A falha não é a que as pessoas imaginam
Pergunte a qualquer pessoa que já viajou e ela vai contar uma história de tradução de cardápio comicamente errada. Essas histórias são reais, mas são minoria. A experiência muito mais comum é mais silenciosa e mais irritante: a tradução chega, cada palavra está certa, e você continua sem ideia do que estaria comendo. Isso não é um defeito do motor. Tradução converte palavras entre idiomas, e a informação que falta nunca esteve nas palavras.
Nomes de pratos são nomes, não descrições
As culinárias batizam pratos com pessoas, lugares, piadas e formatos, e nada disso sobrevive a uma versão literal. 螞蟻上樹 se traduz fielmente como «formigas subindo numa árvore» e é macarrão de vidro com carne moída. 麻婆豆腐 é «o tofu da velha marcada por varíola». 親子丼 é a «tigela pai e filho», que é frango e ovo sobre arroz — exato, e um jeito estranho de descobrir.

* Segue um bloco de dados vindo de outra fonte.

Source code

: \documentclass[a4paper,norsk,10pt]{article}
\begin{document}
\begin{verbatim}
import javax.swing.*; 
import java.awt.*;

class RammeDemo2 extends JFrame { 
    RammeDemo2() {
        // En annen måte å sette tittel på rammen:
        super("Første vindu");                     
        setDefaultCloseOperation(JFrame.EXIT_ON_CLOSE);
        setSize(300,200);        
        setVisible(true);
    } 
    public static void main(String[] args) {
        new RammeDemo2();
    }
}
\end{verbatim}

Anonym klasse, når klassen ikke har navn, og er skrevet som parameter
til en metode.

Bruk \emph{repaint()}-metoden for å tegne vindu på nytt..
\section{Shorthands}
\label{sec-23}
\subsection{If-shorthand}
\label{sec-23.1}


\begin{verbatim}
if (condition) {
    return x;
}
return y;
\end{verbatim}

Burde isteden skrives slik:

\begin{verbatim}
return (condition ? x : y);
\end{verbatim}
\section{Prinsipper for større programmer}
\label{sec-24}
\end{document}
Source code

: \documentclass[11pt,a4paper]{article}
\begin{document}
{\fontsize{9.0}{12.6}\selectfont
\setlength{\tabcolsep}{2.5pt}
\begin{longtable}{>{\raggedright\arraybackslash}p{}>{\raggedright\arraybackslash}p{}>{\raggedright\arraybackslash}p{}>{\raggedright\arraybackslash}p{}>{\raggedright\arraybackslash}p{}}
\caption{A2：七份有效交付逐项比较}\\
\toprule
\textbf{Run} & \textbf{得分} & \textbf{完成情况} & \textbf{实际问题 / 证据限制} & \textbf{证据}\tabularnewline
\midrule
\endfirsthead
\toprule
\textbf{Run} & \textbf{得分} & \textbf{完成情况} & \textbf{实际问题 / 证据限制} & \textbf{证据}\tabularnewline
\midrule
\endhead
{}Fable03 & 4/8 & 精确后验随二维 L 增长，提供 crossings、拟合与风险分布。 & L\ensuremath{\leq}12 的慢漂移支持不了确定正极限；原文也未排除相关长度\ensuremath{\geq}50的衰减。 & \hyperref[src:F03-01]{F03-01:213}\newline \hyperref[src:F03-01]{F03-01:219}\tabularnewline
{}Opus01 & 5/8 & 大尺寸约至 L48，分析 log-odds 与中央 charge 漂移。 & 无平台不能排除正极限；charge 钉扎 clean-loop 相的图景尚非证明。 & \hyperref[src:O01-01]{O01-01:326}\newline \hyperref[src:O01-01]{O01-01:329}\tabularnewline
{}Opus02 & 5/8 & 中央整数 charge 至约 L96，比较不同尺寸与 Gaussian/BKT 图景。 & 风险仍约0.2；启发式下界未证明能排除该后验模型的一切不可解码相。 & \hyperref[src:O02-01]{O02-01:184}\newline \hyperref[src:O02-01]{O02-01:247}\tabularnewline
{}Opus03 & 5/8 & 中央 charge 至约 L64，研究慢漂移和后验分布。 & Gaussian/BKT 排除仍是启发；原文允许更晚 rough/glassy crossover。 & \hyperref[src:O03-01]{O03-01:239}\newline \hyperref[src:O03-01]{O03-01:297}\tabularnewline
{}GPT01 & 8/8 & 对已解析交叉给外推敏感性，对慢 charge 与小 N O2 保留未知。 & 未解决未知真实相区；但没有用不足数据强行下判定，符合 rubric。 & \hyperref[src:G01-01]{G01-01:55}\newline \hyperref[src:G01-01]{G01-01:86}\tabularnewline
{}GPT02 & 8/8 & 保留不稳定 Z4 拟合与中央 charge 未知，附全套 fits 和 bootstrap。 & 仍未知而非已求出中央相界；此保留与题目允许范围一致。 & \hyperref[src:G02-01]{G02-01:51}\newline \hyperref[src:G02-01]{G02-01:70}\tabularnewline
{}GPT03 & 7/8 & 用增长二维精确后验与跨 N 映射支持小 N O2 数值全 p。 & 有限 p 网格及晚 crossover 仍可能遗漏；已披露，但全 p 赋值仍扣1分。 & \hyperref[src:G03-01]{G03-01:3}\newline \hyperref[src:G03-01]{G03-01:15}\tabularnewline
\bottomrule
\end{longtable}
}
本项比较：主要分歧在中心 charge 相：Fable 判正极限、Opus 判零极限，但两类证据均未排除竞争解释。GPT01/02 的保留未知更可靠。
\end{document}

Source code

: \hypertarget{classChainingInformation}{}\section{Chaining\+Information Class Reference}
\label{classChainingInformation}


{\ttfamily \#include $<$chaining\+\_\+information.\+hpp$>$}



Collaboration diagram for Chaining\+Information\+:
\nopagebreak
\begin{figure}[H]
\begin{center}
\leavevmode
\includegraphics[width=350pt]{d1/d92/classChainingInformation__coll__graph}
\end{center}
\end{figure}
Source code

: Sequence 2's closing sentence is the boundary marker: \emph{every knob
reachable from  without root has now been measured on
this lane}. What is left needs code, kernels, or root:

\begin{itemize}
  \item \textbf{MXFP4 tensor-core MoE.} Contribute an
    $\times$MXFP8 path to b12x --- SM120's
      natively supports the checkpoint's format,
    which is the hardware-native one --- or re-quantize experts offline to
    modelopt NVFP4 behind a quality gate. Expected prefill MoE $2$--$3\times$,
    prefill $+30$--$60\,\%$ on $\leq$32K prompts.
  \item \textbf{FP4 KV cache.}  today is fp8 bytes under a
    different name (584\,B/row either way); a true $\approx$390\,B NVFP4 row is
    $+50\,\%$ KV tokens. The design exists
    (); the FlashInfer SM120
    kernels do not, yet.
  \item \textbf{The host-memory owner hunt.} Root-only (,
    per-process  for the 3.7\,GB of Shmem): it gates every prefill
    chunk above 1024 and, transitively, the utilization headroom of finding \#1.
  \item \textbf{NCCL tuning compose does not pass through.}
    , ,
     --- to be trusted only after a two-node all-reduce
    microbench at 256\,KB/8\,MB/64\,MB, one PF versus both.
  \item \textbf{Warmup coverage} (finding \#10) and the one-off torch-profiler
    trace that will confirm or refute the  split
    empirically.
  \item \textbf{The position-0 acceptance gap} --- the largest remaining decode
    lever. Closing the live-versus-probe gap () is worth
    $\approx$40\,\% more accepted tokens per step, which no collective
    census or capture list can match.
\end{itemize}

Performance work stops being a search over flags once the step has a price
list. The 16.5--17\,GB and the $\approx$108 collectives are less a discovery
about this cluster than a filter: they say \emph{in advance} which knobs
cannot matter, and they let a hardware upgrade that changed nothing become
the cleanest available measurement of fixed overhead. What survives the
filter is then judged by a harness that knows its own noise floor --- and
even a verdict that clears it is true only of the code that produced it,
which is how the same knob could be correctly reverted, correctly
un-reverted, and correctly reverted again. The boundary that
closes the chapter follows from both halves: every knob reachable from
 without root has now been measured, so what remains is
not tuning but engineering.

O português faz exatamente o mesmo com os outros, aliás: «feijoada» e «virado à paulista» viajam sem tradução e deixam o leitor igualmente perdido. Uma tradução palavra por palavra é uma reprodução fiel de um nome. O que você precisava era de uma descrição.
- 夫妻肺片 (chinês) — «fatias de pulmão de marido e mulher» — carne e miúdos frios no óleo de pimenta.
- 螞蟻上樹 (chinês) — «formigas subindo numa árvore» — macarrão de vidro com carne moída.
- 親子丼 (japonês) — «tigela pai e filho» — frango e ovo sobre arroz.
- «Falscher Hase» (alemão) — «lebre falsa» — bolo de carne, sem lebre nenhuma.
- «Tête de veau» (francês) — «cabeça de vitela» — e é exatamente isso.
A leitura falha antes da tradução
Toda tradução por câmera tem dois passos: reconhecer os caracteres e depois traduzi-los. Restaurantes são especialmente hostis ao primeiro. Cardápios usam fontes de título, cursiva e letra desenhada justamente porque não devem parecer um documento. As sugestões do dia vão a giz numa lousa. Páginas plastificadas devolvem o reflexo direto na lente. Cardápios japoneses e chineses são frequentemente compostos na vertical, o que muitos motores lidam mal com o celular na horizontal. Quando os caracteres chegam errados, a tradução converte diligentemente os caracteres errados, e a bobagem que você recebe já estava decidida antes de o motor ver o texto.
Um cardápio é um documento estruturado e a tradução o achata
Um cardápio não é um parágrafo. São seções, pratos, sublinhas e preços, dispostos para você comparar. A tradução por câmera sobrepõe texto mais ou menos onde encontrou, e o resultado frequentemente desconecta um preço do seu prato, funde duas colunas ou faz sumir o título de seção que dizia que aquilo eram as entradas. Você acaba rolando um muro de fragmentos traduzidos e remontando o cardápio na cabeça — ou seja, fazendo o trabalho que a ferramenta deveria ter feito.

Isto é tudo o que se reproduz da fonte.